Content updated on April 24, 2018
With two reporting years behind us, we may be thinking that we’ve got this ACA thing down and there is nothing more to learn (or maybe we just don’t want to!). Yet, making sure that your company is using safe harbors efficiently could lead to improved methods of determining affordability and make 2018 run even smoother.
By now we have all seen the words “Safe Harbor” and we might even think we know all there is to know about them – but let’s re-evaluate what these important tools are and how they benefit us. Here’s a brief rundown of each safe harbor and what they mean.
- W-2 Safe Harbor: Generally considered the more difficult way to determine safe harbor, affordability is determined solely on the wages paid to the employee (and any other member of the same Applicable Large Employer (ALE) that pays wages to that employee) as reported in Box 1 of the employee’s Form(s) W-2.

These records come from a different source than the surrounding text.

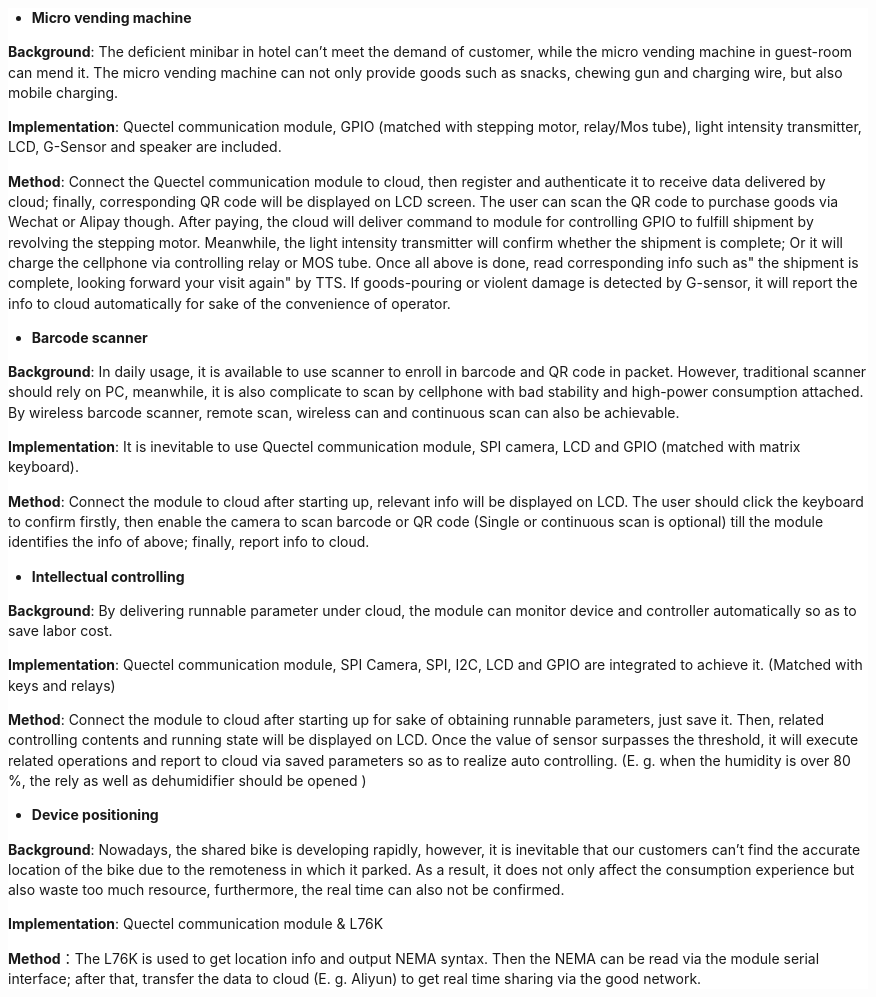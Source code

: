 -   **Micro vending machine**

**Background**: The deficient minibar in hotel can’t meet the demand of customer, while the micro vending machine in guest-room can mend it. The micro vending machine can not only provide goods such as snacks, chewing gun and charging wire, but also mobile charging. 

**Implementation**: Quectel communication module, GPIO (matched with stepping motor, relay/Mos tube), light intensity transmitter, LCD, G-Sensor and speaker are included. 

**Method**: Connect the Quectel communication module to cloud, then register and authenticate it to receive data delivered by cloud; finally, corresponding QR code will be displayed on LCD screen. The user can scan the QR code to purchase goods via Wechat or Alipay though. After paying, the cloud will deliver command to module for controlling GPIO to fulfill shipment by revolving the stepping motor. Meanwhile, the light intensity transmitter will confirm whether the shipment is complete; Or it will charge the cellphone via controlling relay or MOS tube. Once all above is done, read corresponding info such as" the shipment is complete, looking forward your visit again" by TTS. If goods-pouring or violent damage is detected by G-sensor, it will report the info to cloud automatically for sake of the convenience of operator. 

- **Barcode scanner**

**Background**: In daily usage, it is available to use scanner to enroll in barcode and QR code in packet. However, traditional scanner should rely on PC, meanwhile, it is also complicate to scan by cellphone with bad stability and high-power consumption attached. By wireless barcode scanner, remote scan, wireless can and continuous scan can also be achievable.

**Implementation**: It is inevitable to use Quectel communication module, SPI camera, LCD and GPIO (matched with matrix keyboard).

**Method**: Connect the module to cloud after starting up, relevant info will be displayed on LCD. The user should click the keyboard to confirm firstly, then enable the camera to scan barcode or QR code (Single or continuous scan is optional) till the module identifies the info of above; finally, report info to cloud. 

- **Intellectual controlling**

**Background**: By delivering runnable parameter under cloud, the module can monitor device and controller automatically so as to save labor cost.

**Implementation**: Quectel communication module, SPI Camera, SPI, I2C, LCD and GPIO are integrated to achieve it. (Matched with keys and relays)

**Method**: Connect the module to cloud after starting up for sake of obtaining runnable parameters, just save it. Then, related controlling contents and running state will be displayed on LCD. Once the value of sensor surpasses the threshold, it will execute related operations and report to cloud via saved parameters so as to realize auto controlling. (E. g. when the humidity is over 80 %, the rely as well as dehumidifier should be opened )

- **Device positioning** 

**Background**: Nowadays, the shared bike is developing rapidly, however, it is inevitable that our customers can’t find the accurate location of the bike due to the remoteness in which it parked. As a result, it does not only affect the consumption experience but also waste too much resource, furthermore, the real time can also not be confirmed.

**Implementation**: Quectel communication module & L76K

**Method**：The L76K is used to get location info and output NEMA syntax. Then the NEMA can be read via the module serial interface; after that, transfer the data to cloud (E. g. Aliyun) to get real time sharing via the good network.
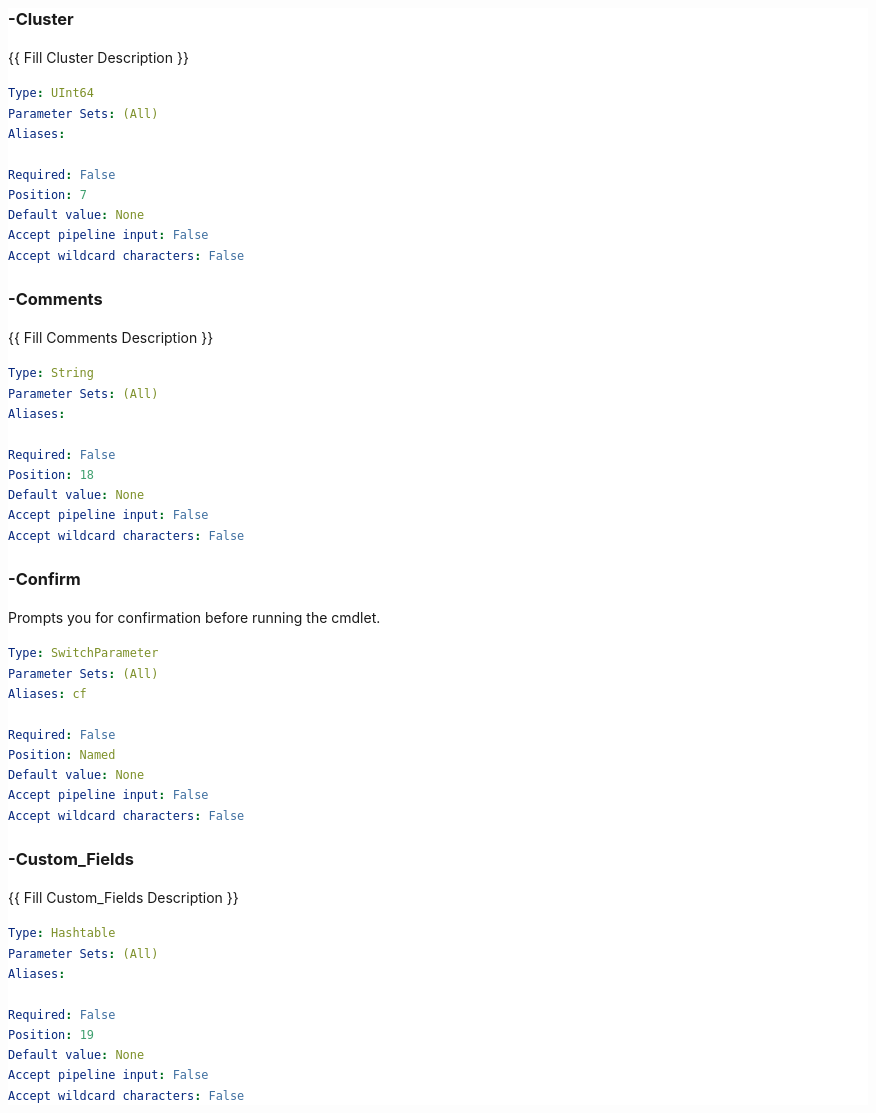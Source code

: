 ### -Cluster
{{ Fill Cluster Description }}

```yaml
Type: UInt64
Parameter Sets: (All)
Aliases:

Required: False
Position: 7
Default value: None
Accept pipeline input: False
Accept wildcard characters: False
```

### -Comments
{{ Fill Comments Description }}

```yaml
Type: String
Parameter Sets: (All)
Aliases:

Required: False
Position: 18
Default value: None
Accept pipeline input: False
Accept wildcard characters: False
```

### -Confirm
Prompts you for confirmation before running the cmdlet.

```yaml
Type: SwitchParameter
Parameter Sets: (All)
Aliases: cf

Required: False
Position: Named
Default value: None
Accept pipeline input: False
Accept wildcard characters: False
```

### -Custom_Fields
{{ Fill Custom_Fields Description }}

```yaml
Type: Hashtable
Parameter Sets: (All)
Aliases:

Required: False
Position: 19
Default value: None
Accept pipeline input: False
Accept wildcard characters: False
```
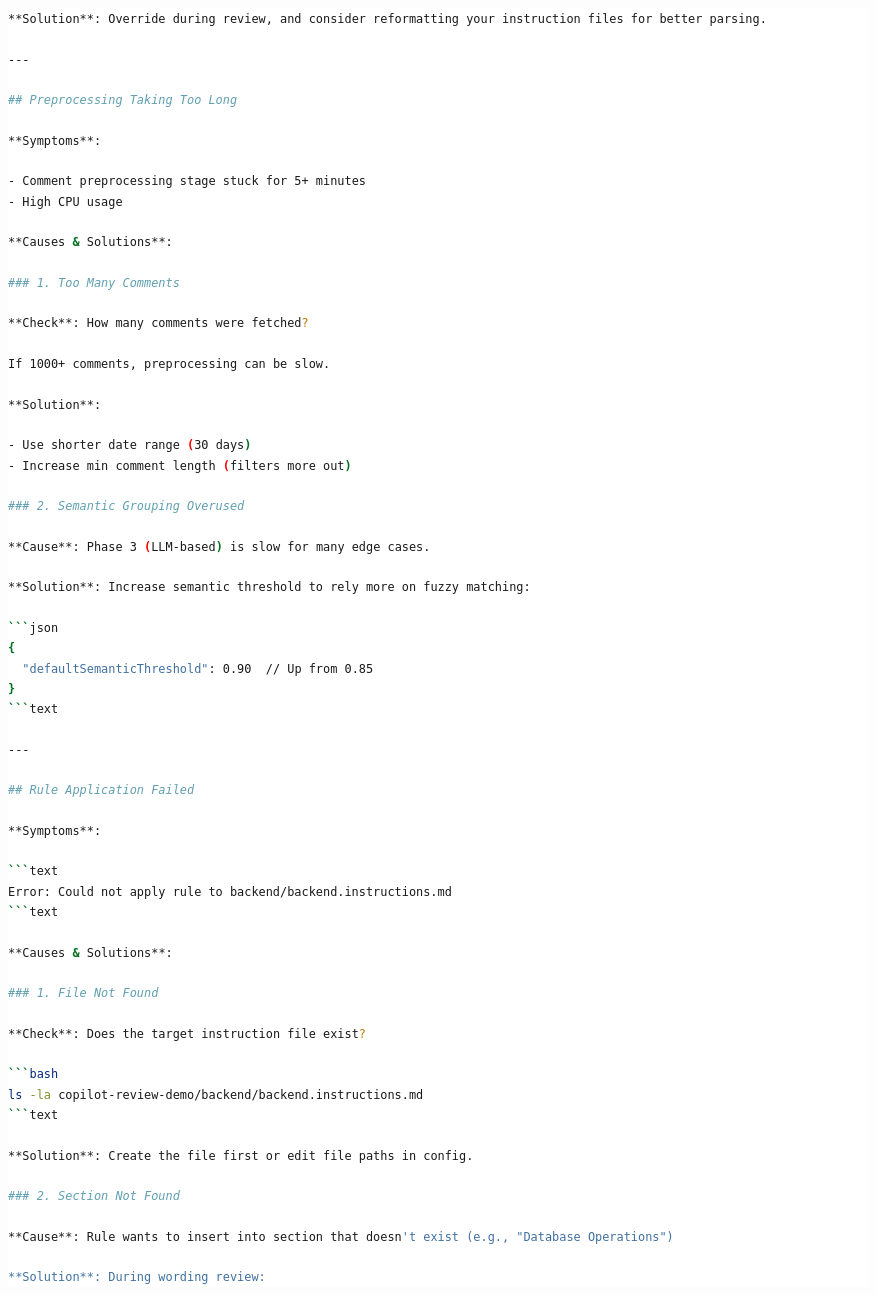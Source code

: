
 ```bash
**Solution**: Override during review, and consider reformatting your instruction files for better parsing.

---

## Preprocessing Taking Too Long

**Symptoms**:

- Comment preprocessing stage stuck for 5+ minutes
- High CPU usage

**Causes & Solutions**:

### 1. Too Many Comments

**Check**: How many comments were fetched?

If 1000+ comments, preprocessing can be slow.

**Solution**:

- Use shorter date range (30 days)
- Increase min comment length (filters more out)

### 2. Semantic Grouping Overused

**Cause**: Phase 3 (LLM-based) is slow for many edge cases.

**Solution**: Increase semantic threshold to rely more on fuzzy matching:

```json
{
  "defaultSemanticThreshold": 0.90  // Up from 0.85
}
```text

---

## Rule Application Failed

**Symptoms**:

```text
Error: Could not apply rule to backend/backend.instructions.md
```text

**Causes & Solutions**:

### 1. File Not Found

**Check**: Does the target instruction file exist?

```bash
ls -la copilot-review-demo/backend/backend.instructions.md
```text

**Solution**: Create the file first or edit file paths in config.

### 2. Section Not Found

**Cause**: Rule wants to insert into section that doesn't exist (e.g., "Database Operations")

**Solution**: During wording review:
```
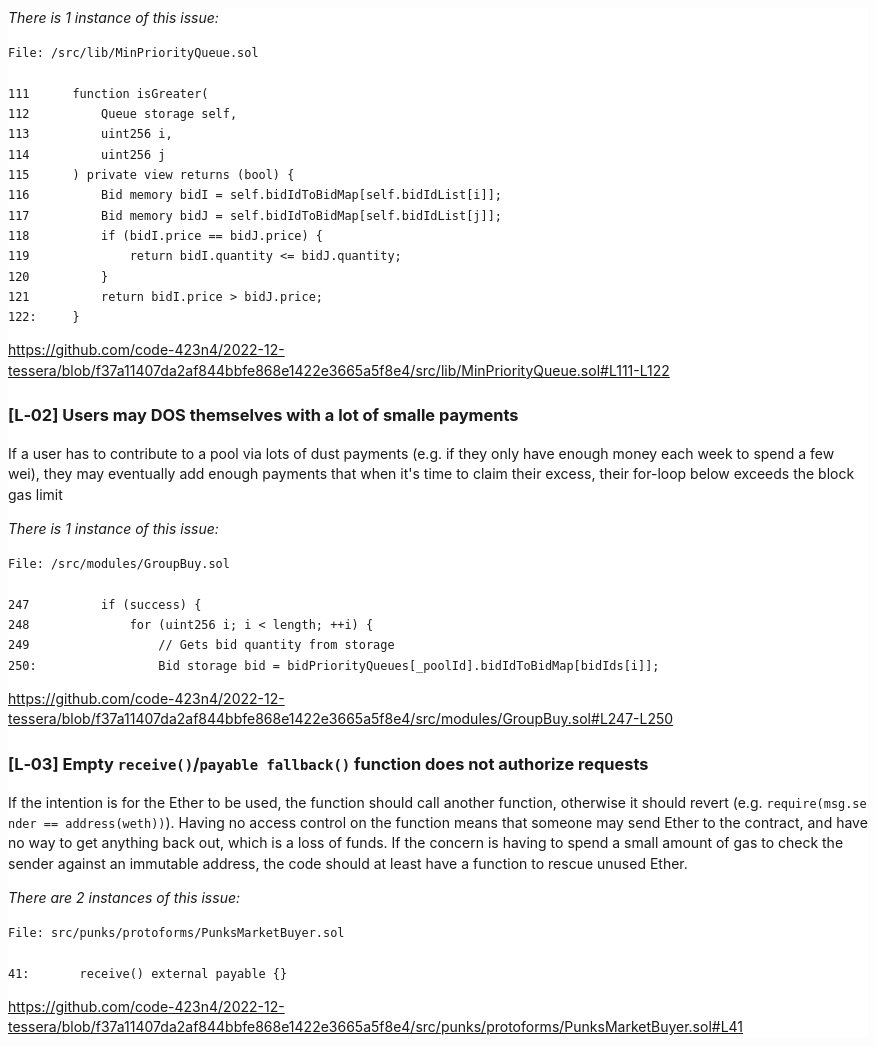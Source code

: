 *There is 1 instance of this issue:*

```solidity
File: /src/lib/MinPriorityQueue.sol

111      function isGreater(
112          Queue storage self,
113          uint256 i,
114          uint256 j
115      ) private view returns (bool) {
116          Bid memory bidI = self.bidIdToBidMap[self.bidIdList[i]];
117          Bid memory bidJ = self.bidIdToBidMap[self.bidIdList[j]];
118          if (bidI.price == bidJ.price) {
119              return bidI.quantity <= bidJ.quantity;
120          }
121          return bidI.price > bidJ.price;
122:     }

```
https://github.com/code-423n4/2022-12-tessera/blob/f37a11407da2af844bbfe868e1422e3665a5f8e4/src/lib/MinPriorityQueue.sol#L111-L122

### [L&#x2011;02]  Users may DOS themselves with a lot of smalle payments
If a user has to contribute to a pool via lots of dust payments (e.g. if they only have enough money each week to spend a few wei), they may eventually add enough payments that when it's time to claim their excess, their for-loop below exceeds the block gas limit

*There is 1 instance of this issue:*

```solidity
File: /src/modules/GroupBuy.sol

247          if (success) {
248              for (uint256 i; i < length; ++i) {
249                  // Gets bid quantity from storage
250:                 Bid storage bid = bidPriorityQueues[_poolId].bidIdToBidMap[bidIds[i]];

```
https://github.com/code-423n4/2022-12-tessera/blob/f37a11407da2af844bbfe868e1422e3665a5f8e4/src/modules/GroupBuy.sol#L247-L250

### [L&#x2011;03]  Empty `receive()`/`payable fallback()` function does not authorize requests
If the intention is for the Ether to be used, the function should call another function, otherwise it should revert (e.g. `require(msg.sender == address(weth))`). Having no access control on the function means that someone may send Ether to the contract, and have no way to get anything back out, which is a loss of funds. If the concern is having to spend a small amount of gas to check the sender against an immutable address, the code should at least have a function to rescue unused Ether.

*There are 2 instances of this issue:*

```solidity
File: src/punks/protoforms/PunksMarketBuyer.sol

41:       receive() external payable {}

```
https://github.com/code-423n4/2022-12-tessera/blob/f37a11407da2af844bbfe868e1422e3665a5f8e4/src/punks/protoforms/PunksMarketBuyer.sol#L41
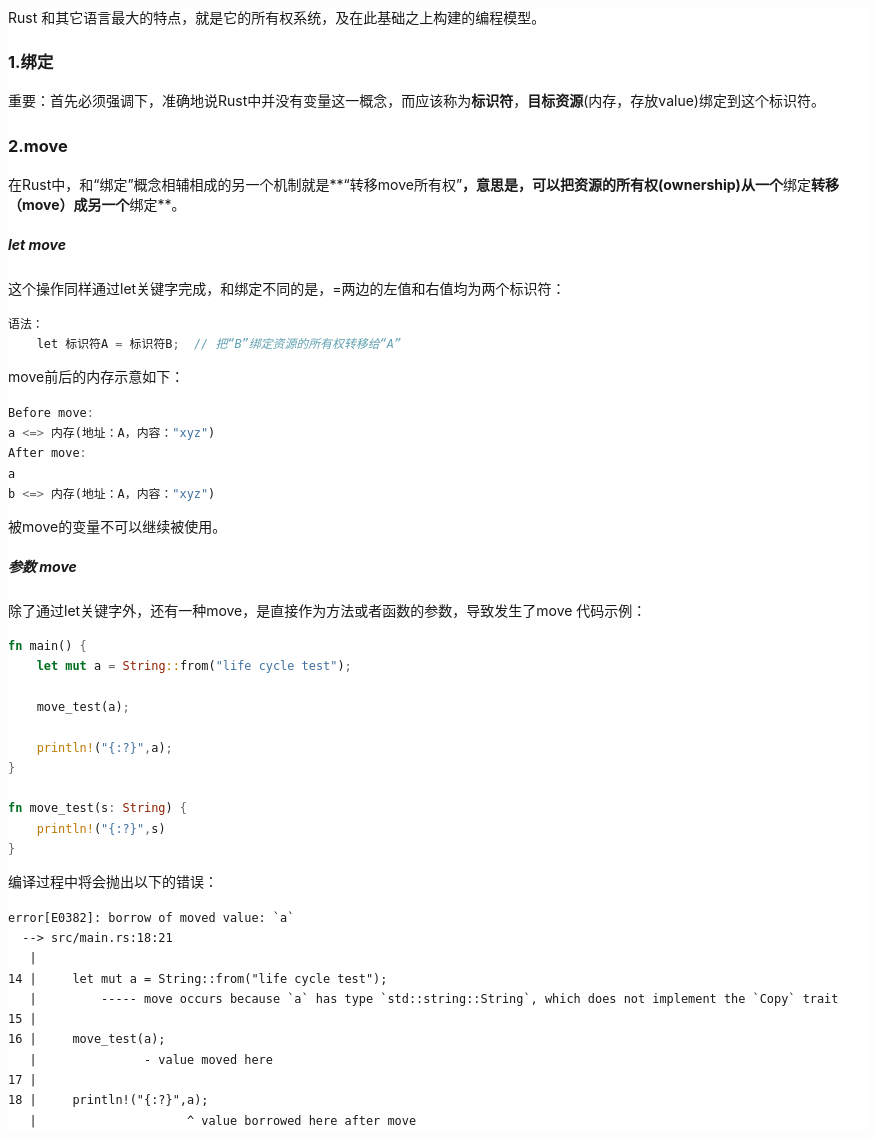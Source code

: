 Rust 和其它语言最大的特点，就是它的所有权系统，及在此基础之上构建的编程模型。

### 1.绑定

重要：首先必须强调下，准确地说Rust中并没有变量这一概念，而应该称为**标识符**，**目标资源**(内存，存放value)绑定到这个标识符。

### 2.move

在Rust中，和“绑定”概念相辅相成的另一个机制就是**“转移move所有权”**，意思是，可以把资源的所有权(ownership)从一个**绑定**转移（move）成另一个**绑定**。

##### let move

这个操作同样通过let关键字完成，和绑定不同的是，=两边的左值和右值均为两个标识符：



```csharp
语法：
    let 标识符A = 标识符B;  // 把“B”绑定资源的所有权转移给“A”
```

move前后的内存示意如下：



```dart
Before move:
a <=> 内存(地址：A，内容："xyz")
After move:
a
b <=> 内存(地址：A，内容："xyz")
```

被move的变量不可以继续被使用。

##### 参数 move

除了通过let关键字外，还有一种move，是直接作为方法或者函数的参数，导致发生了move
 代码示例：



```rust
fn main() {
    let mut a = String::from("life cycle test");

    move_test(a);

    println!("{:?}",a);
}

fn move_test(s: String) {
    println!("{:?}",s)
}
```

编译过程中将会抛出以下的错误：



```tsx
error[E0382]: borrow of moved value: `a`
  --> src/main.rs:18:21
   |
14 |     let mut a = String::from("life cycle test");
   |         ----- move occurs because `a` has type `std::string::String`, which does not implement the `Copy` trait
15 | 
16 |     move_test(a);
   |               - value moved here
17 | 
18 |     println!("{:?}",a);
   |                     ^ value borrowed here after move
```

- Rate of Pay Safe Harbor: Coverage is determined as affordable for a calendar month if the employee’s responsibility does not exceed 9.56% (for 2018) of an amount equal to 130 hours, multiplied by the lower of the employee’s hourly rate of pay as of the first day of the calendar month. For non-hourly employees, the employee’s responsibility cannot exceed 9.56% of the employee’s monthly salary, as of the first day of the coverage period. This safe harbor may be applied to hourly as well as salaried employees. Rate of pay may get relatively complicated. You can find more detailed information about this safe harbor on page 8564 of the Federal Register by clicking HERE.
- Federal Poverty Line Safe Harbor: Generally considered the simplest measure of affordability, this safe harbor bases affordability off of the federal poverty line. For 2018, the employee’s monthly required contribution is based off of 9.56% of the federally mandated $12,140 annual poverty line divided by 12 months. The purpose of this safe harbor is to provide employers a predetermined maximum amount that will always result in the coverage being deemed affordable. To calculate affordability, 9.56% x $12,140 = $1,160.58. Divide $1,160.58 by 12 (months) to get $96.72 as the monthly premium goal.
Okay, okay – so we know what defines the safe harbors, but which one is best for your company?
Remember that these safe harbors are only meant as a test for affordability based on only the income information readily available to the employer. In most cases this means that affordability can be based on only the employee’s income – not their total household income. Safe harbors can be exchanged in and out to best suit a company’s current plans each year. According to the IRS, a company can use one or more safe harbors for all of its employees or for any “reasonable category of employees.” What is a category, you may ask? Examples of categories may include a specific job, category of compensation (hourly or salary), or geographic location. Separate safe harbors may be used for each category, making sure that you are measuring affordability based on the most relevant information. For a deep dive into each safe harbor, take a look at one of Integrity Data’s blogs: 1095-C Reporting – How to Use Affordability Safe Harbors, and you will find useful examples and information of each safe harbor and what they mean.
Knowing which safe harbors are most beneficial to your company can help a lot when it comes to determining affordability. Integrity Data’s website provides many knowledge base (KB) articles and blogs to help you along in your 2018 filing.
Note: The IRS has issued Revenue Procedure 2018-34, which increases the affordability threshold for ACA employer mandate pay or play purposes to 9.86% for plan years beginning in 2019.